-------- Given entries --------
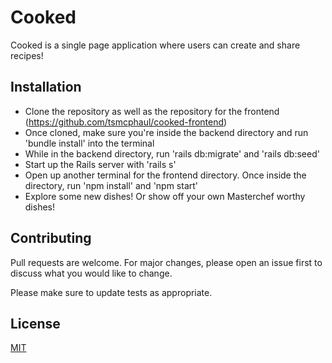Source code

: # Cooked

Cooked is a single page application where users can create and share recipes!  

## Installation

- Clone the repository as well as the repository for the frontend (https://github.com/tsmcphaul/cooked-frontend)
- Once cloned, make sure you're inside the backend directory and run 'bundle install' into the terminal
- While in the backend directory, run 'rails db:migrate' and 'rails db:seed' 
- Start up the Rails server with 'rails s'
- Open up another terminal for the frontend directory.  Once inside the directory, run 'npm install' and 'npm start'
- Explore some new dishes! Or show off your own Masterchef worthy dishes!


## Contributing
Pull requests are welcome. For major changes, please open an issue first to discuss what you would like to change.

Please make sure to update tests as appropriate.

## License
[MIT](https://choosealicense.com/licenses/mit/)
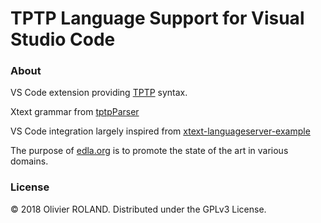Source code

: # TPTP Language Support for Visual Studio Code 

### About ###
VS Code extension providing [TPTP](http://tptp.cs.miami.edu/) syntax.

Xtext grammar from [tptpParser](https://github.com/marklemay/tptpParser)

VS Code integration largely inspired from [xtext-languageserver-example](https://github.com/itemis/xtext-languageserver-example)

The purpose of [edla.org](https://edla.org) is to promote the state of the art in various domains.

### License ###
© 2018 Olivier ROLAND. Distributed under the GPLv3 License.
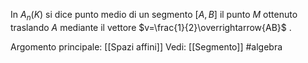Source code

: In $A_{n}(K)$ si dice punto medio di un segmento $[A,B]$ il punto $M$ ottenuto traslando $A$ mediante il vettore $v=\frac{1}{2}\overrightarrow{AB}$ .

Argomento principale: [[Spazi affini]]
Vedi: [[Segmento]]
#algebra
--------
[What to do] The copy should hold exactly the lines from the line containing "[MIT](https://choosealicense.com/licenses/mit/)" through the last line of the records, both included, and no pictures or other lines.

[Your response]
[MIT](https://choosealicense.com/licenses/mit/)
Source code

: # TPTP Language Support for Visual Studio Code 

### About ###
VS Code extension providing [TPTP](http://tptp.cs.miami.edu/) syntax.

Xtext grammar from [tptpParser](https://github.com/marklemay/tptpParser)

VS Code integration largely inspired from [xtext-languageserver-example](https://github.com/itemis/xtext-languageserver-example)

The purpose of [edla.org](https://edla.org) is to promote the state of the art in various domains.

### License ###
© 2018 Olivier ROLAND. Distributed under the GPLv3 License.
Source code

: In $A_{n}(K)$ si dice punto medio di un segmento $[A,B]$ il punto $M$ ottenuto traslando $A$ mediante il vettore $v=\frac{1}{2}\overrightarrow{AB}$ .

Argomento principale: [[Spazi affini]]
Vedi: [[Segmento]]
#algebra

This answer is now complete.